------ EXERCISE MATERIAL ------

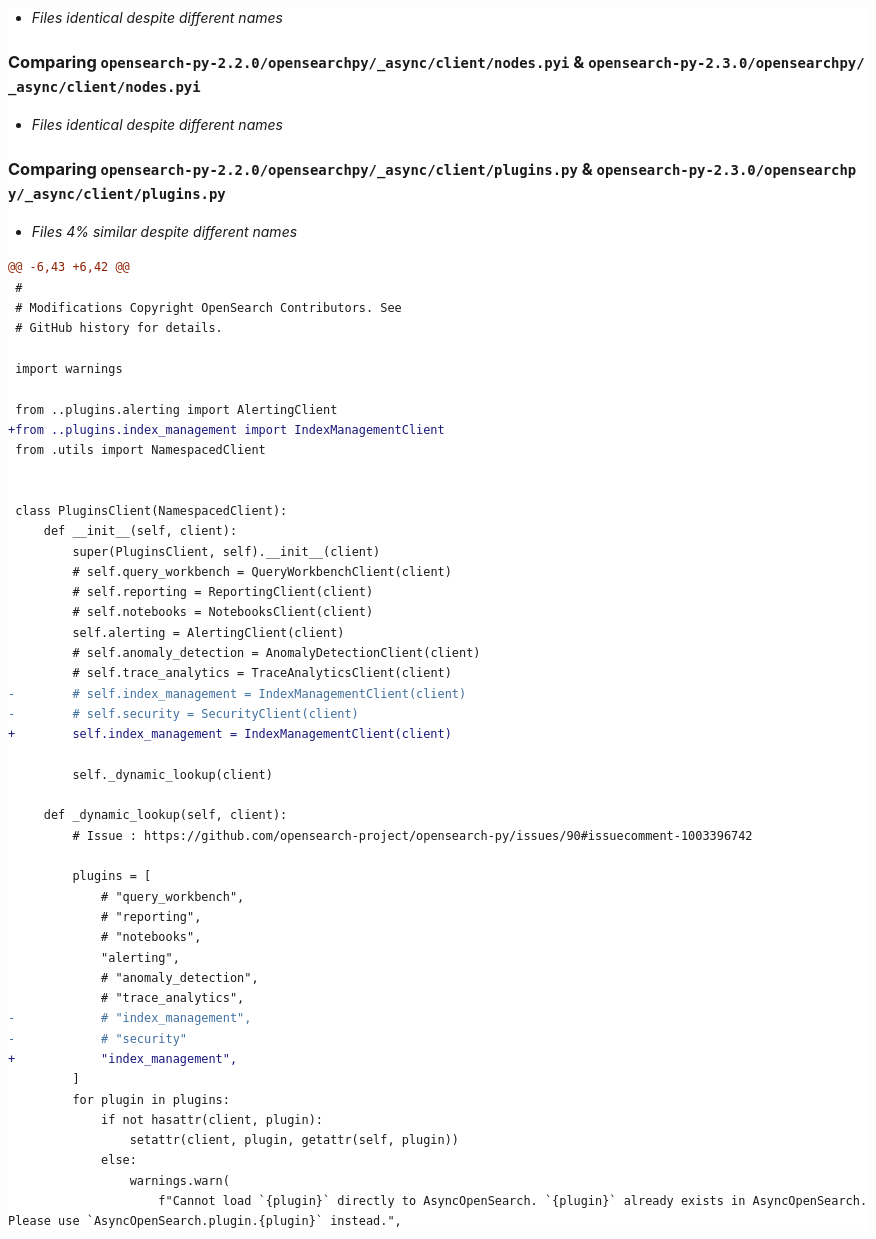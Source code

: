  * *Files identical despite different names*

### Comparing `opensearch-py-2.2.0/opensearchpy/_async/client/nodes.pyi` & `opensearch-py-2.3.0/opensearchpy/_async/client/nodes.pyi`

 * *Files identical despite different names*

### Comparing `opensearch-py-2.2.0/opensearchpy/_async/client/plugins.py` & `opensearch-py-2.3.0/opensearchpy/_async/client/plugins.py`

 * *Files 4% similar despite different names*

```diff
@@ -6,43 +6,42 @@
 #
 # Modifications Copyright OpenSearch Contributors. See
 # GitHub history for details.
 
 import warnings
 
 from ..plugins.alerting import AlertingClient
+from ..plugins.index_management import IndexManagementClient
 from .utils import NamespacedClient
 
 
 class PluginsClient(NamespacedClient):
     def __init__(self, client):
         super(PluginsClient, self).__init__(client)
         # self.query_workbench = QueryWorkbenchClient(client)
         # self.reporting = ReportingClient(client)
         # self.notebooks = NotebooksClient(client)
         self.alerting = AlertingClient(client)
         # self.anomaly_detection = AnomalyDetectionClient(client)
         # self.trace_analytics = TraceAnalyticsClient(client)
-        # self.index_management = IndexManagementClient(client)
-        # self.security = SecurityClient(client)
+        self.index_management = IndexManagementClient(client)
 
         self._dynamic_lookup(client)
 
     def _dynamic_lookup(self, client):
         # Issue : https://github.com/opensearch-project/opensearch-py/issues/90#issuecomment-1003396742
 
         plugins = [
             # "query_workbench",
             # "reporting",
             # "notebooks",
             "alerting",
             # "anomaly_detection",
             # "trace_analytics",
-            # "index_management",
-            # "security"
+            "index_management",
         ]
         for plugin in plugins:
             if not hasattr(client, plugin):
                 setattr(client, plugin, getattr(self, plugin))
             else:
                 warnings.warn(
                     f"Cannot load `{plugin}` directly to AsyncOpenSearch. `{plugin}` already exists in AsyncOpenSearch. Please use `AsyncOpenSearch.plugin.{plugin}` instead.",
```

------

#### ASSIGNED TASK:
Which lines in the records above contain the word "security"? Return each of them.

#### RESPONSE BOX:
-        # self.security = SecurityClient(client)
-            # "security"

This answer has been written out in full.